Perlu dicermati bahwa laporan aktivitas atau catatan atas laporan keuangan harus menyajikan informasi mengenai beban menurut klasifikasi fungsional, seperti menurut kelompok program jasa utama dan aktivitas pendukung. Klasifikasi ini bermanfaat untuk membantu para stakeholders  dalam menilai pemberian jasa dan penggunaan sumber daya. Disamping penyajian klasifikasi beban secara fungsional, organisasi nirlaba dianjurkan untuk menyajikan informasi tambahan mengenai beban menurut sifatnya. Misalnya, berdasarkan gaji, sewa, listrik, bunga, penyusutan. Contoh laporan aktivitas



   3. Laporan Arus Kas Tujuan utama laporan arus kas adalah menyajikan informasi mengenai penerimaan dan pengeluaran kas dalam suatu periode. Adapun klasifikasi penerimaan dan pengeluaran kas pada laporan arus kas organisasi nirlaba, sama dengan yang ada pada organisasi bisnis, yaitu: arus kas dari aktivitas operasi, aktivitas investasi dan aktivitas pendanaan. Metode penyusunan laporan arus kas pun bisa menggunakan metode langsung (direct method) maupun metode tidak langsung (indirect method).

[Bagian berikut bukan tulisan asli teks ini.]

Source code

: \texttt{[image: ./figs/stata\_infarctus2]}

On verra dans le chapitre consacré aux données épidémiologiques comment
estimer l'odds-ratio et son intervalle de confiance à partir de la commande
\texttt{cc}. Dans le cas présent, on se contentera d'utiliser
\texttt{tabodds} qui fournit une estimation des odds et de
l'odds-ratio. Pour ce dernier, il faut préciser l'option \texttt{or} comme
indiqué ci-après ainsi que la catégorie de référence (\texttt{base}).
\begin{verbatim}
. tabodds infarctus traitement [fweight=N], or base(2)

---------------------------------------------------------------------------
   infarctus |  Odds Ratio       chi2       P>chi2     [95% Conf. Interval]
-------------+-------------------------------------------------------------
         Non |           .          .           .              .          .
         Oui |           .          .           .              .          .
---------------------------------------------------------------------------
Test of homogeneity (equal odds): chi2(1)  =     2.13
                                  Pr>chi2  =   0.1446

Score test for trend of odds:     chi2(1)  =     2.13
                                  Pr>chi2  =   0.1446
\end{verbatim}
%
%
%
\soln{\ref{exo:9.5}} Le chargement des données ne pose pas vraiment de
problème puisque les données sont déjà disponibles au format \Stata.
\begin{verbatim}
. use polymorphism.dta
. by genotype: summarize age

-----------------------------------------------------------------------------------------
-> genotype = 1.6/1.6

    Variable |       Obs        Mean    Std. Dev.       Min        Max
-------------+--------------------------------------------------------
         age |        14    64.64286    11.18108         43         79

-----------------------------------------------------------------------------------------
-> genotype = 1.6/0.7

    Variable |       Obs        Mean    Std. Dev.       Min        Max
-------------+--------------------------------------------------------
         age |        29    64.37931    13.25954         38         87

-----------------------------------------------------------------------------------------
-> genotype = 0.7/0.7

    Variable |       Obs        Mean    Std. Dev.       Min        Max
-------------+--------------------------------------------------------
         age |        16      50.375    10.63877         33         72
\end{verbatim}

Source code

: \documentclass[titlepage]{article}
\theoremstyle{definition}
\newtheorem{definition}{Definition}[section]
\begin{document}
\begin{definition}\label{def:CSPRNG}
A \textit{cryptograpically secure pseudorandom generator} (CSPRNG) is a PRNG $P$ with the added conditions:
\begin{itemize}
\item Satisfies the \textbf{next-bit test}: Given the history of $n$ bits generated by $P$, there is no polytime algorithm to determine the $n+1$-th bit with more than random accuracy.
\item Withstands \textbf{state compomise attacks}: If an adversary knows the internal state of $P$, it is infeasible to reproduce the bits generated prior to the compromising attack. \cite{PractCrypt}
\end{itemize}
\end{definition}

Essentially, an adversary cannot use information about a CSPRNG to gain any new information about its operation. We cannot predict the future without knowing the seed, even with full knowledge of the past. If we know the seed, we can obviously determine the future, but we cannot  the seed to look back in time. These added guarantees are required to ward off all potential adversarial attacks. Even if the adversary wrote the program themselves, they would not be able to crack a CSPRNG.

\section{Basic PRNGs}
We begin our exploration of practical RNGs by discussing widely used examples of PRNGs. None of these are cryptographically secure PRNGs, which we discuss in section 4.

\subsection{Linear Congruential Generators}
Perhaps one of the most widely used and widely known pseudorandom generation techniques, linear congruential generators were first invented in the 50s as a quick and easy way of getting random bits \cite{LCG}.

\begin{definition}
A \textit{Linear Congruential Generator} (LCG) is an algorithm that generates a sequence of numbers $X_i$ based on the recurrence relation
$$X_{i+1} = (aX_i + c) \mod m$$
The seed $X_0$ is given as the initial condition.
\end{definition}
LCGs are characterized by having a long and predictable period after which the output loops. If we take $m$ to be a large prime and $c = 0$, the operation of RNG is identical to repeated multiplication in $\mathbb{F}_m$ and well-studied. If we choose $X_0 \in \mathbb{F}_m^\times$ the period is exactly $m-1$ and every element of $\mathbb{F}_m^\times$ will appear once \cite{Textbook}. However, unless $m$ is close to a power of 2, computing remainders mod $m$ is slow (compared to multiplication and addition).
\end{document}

Arus kas dari aktivitas operasi umumnya berasal dari pendapatan jasa, sumbangan, dan dari perubahan atas aset lancar dan kewajiban lancar yang berdampak pada kas. Sementara itu, arus kas dari aktivitas investasi biasanya mencatat dampak perubahan aset tetap terhadap kas, misal karena pembelian peralatan, penjualan tanah, dsb. Lebih lanjut, arus kas dari aktivitas pendanaan berasal dari penerimaan kas dari penyumbang yang penggunaannya dibatasi untuk jangka panjang; penerimaan kas dari sumbangan dan penghasilan investasi yang penggunaannya dibatasi untuk perolehan, pembangunan dan pemeliharaan aset tetap, atau peningkatan dana abadi (endowment), atau dari hasil investasi yang dibatasi penggunaannya untuk jangka panjang. Semetara itu, ada kalanya organisasi nirlaba melakukan transaksi yang mengakibatkan perubahan pada komponen posisi keuangan, namun perubahan tersebut tidak mengakibatkan kas. Misalnya, adanya pembelian kendaraan operasional dengan utang, sumbangan berupa bangunan atau aset investasi lainnya. Transaksi sejenis ini (yang tidak mengakibatkan adanya perubahan kas) harus diungkapkan pada catatan atas laporan keuangan.